Single by George Strait

from the album #7
- B-side: "You Still Get to Me"
- Released: April 1986
- Genre: Honky-tonk
- Length: 2:53
- Label: MCA 52817
- Songwriter: Dean Dillon
- Producers: Jimmy Bowen, George Strait

George Strait singles chronology
| "You're Something Special to Me" (1985) | "Nobody in His Right Mind Would've Left Her" (1986) | "It Ain't Cool to Be Crazy About You" (1986) |

= Nobody in His Right Mind Would've Left Her =

"Nobody in His Right Mind Would've Left Her" is a song written by Dean Dillon, and recorded by American country music singer George Strait.
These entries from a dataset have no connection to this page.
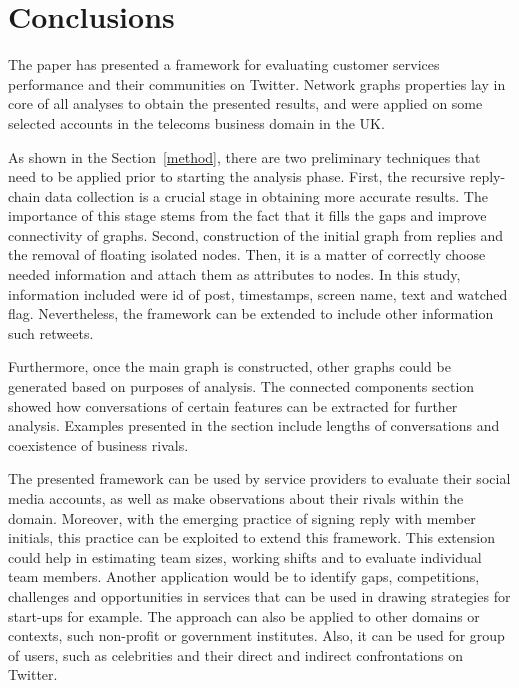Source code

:\documentclass[sigconf]{acmart}
\begin{document}
\section{Conclusions}\label{conclusions}

The paper has presented a framework for evaluating customer services
performance and their communities on Twitter. Network graphs
properties lay in core of all analyses to obtain the presented
results, and were applied on some selected accounts in the telecoms
business domain in the UK.

As shown in the Section~\ref{method}, there are two preliminary
techniques that need to be applied prior to starting the analysis
phase. First, the recursive reply-chain data collection is a crucial
stage in obtaining more accurate results. The importance of this stage
stems from the fact that it fills the gaps and improve connectivity of
graphs. Second, construction of the initial graph from replies and the
removal of floating isolated nodes. Then, it is a matter of correctly
choose needed information and attach them as attributes to nodes. In
this study, information included were id of post, timestamps, screen
name, text and watched flag. Nevertheless, the framework can be
extended to include other information such retweets.

Furthermore, once the main graph is constructed, other graphs could be
generated based on purposes of analysis. The connected components
section showed how conversations of certain features can be extracted
for further analysis. Examples presented in the section include
lengths of conversations and coexistence of business rivals.

The presented framework can be used by service providers to evaluate
their social media accounts, as well as make observations about their
rivals within the domain. Moreover, with the emerging practice of
signing reply with member initials, this practice can be exploited to
extend this framework. This extension could help in estimating team
sizes, working shifts and to evaluate individual team members. Another
application would be to identify gaps, competitions, challenges and
opportunities in services that can be used in drawing strategies for
start-ups for example. The approach can also be applied to other
domains or contexts, such non-profit or government institutes. Also,
it can be used for group of users, such as celebrities and their
direct and indirect confrontations on Twitter.





 
\end{document}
It was released in April 1986 as the first single from the album #7. The song was originally recorded by Dillon, whose version peaked at number 25 on Billboard's Hot Country Singles & Tracks chart in 1980.

==Content==
The male narrator of the song recounts how he broke up with a woman, but has now realized that he still loves her and regrets ending the relationship, and hopes to someday be able to forget her.

==Critical reception==
Kevin John Coyne of Country Universe gave the song a B+ grade, calling it a "standard country weeper with a mouthful of a title." He goes on to say that Strait "is able to close the gap, which makes songs that would sound odd in another singer’s hands sound a bit surprising but still completely natural in Strait’s."

==Chart positions==
===Dean Dillon===

| Chart (1980) | Peak position |
|---|---|
| US Hot Country Songs (Billboard) | 25 |

===George Strait===

| Chart (1986) | Peak position |
|---|---|
| US Hot Country Songs (Billboard) | 1 |
| Canadian RPM Country Tracks | 1 |

== Certifications ==

| Region | Certification | Certified units/sales |
| United States (RIAA) | Gold | 500,000^{‡} |
^{‡} Sales+streaming figures based on certification alone.

==Other versions==
- Keith Whitley recorded the song for his 1985 album L.A. to Miami; however, it wasn't released as a single.